2017.05.23 | 2017.07.12

François Morellet

The A arte Invernizzi gallery opened on Tuesday 23 May 2017 a solo exhibition of works by François Morellet, a leading figure in international art since the 1950s. The gallery’s collaboration with the French artist started with Dadamaino Morellet Uecker, its inaugural exhibition in 1994. Over the years, it has led to many solo exhibitions both in Italy and abroad and now, a year since the death of the great master, this exhibition intended to put the spotlight on his unique and highly personal approach to the creation of art, retracing the last decade of his artistic career.
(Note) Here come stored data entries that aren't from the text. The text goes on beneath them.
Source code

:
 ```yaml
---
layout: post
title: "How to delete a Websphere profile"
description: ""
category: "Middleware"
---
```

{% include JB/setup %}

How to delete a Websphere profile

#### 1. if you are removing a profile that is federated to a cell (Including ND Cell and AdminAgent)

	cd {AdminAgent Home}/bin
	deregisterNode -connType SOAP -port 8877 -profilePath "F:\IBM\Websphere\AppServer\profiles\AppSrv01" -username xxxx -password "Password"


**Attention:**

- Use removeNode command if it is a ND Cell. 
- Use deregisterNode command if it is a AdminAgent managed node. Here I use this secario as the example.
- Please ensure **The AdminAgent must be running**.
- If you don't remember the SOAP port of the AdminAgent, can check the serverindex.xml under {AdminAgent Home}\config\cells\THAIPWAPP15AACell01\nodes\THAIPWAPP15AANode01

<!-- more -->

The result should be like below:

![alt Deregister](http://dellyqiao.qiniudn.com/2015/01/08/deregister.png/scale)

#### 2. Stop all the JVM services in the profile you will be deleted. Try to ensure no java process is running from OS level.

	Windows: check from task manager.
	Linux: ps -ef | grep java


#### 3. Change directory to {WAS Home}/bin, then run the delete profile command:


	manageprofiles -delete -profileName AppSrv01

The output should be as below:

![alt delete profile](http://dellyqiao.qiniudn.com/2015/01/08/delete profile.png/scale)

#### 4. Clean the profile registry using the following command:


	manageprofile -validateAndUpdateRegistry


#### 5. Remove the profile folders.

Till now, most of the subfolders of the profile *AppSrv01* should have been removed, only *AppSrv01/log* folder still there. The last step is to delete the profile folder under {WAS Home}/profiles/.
The last works he made in 2016 could be seen in the first room on the upper floor. These formed part of his “3D concertant” series, in which the main broken black lines along different angles permeate the white space of the canvas and lead the eye towards an optical illusion of the third dimension. The combination of systematic precision and an insatiable curiosity for experimentation, which appears throughout Morellet’s art, is also clear to see in the “Desarcticulation” series (2012). Here the surfaces and painted semicircle come together and overlap on two different canvases placed together, concealing reality with geometry and opening up to multiple visual avenues.
By means of a combination of dissimilar visual solutions, of which the titles are a fundamental component, François Morellet creates a sense of continuous disorientation, which leads to ambivalent visions, as in the case of Lunatique neonly 4 quarts n. 11 (2002). Here the neon tubes, the shapes of which suggest four segments of the same circle, intersect on the canvas, which is also circular, and end up in a wry play of visual cross-references and perceptive illusions.
On the lower floor of the gallery we found works from the “π piquant neonly” series (2005-2007), in which the neon tubes break free from the limits imposed by the perimeter of the canvas and take shape freely in space. The white and blue lights are constituent elements of these works. The straight lines follow each other in broken or continuous alignments, acquiring constructive value also on the formal level, and this leads to the potential for conscious perception, even though filled with a persistent sense of ambiguity.

On the occasion of the exhibition a bilingual catalogue has been published with illustrations of the works on display, an essay by Massimo Donà, a poem by Carlo Invernizzi and updated bio-bibliographical notes.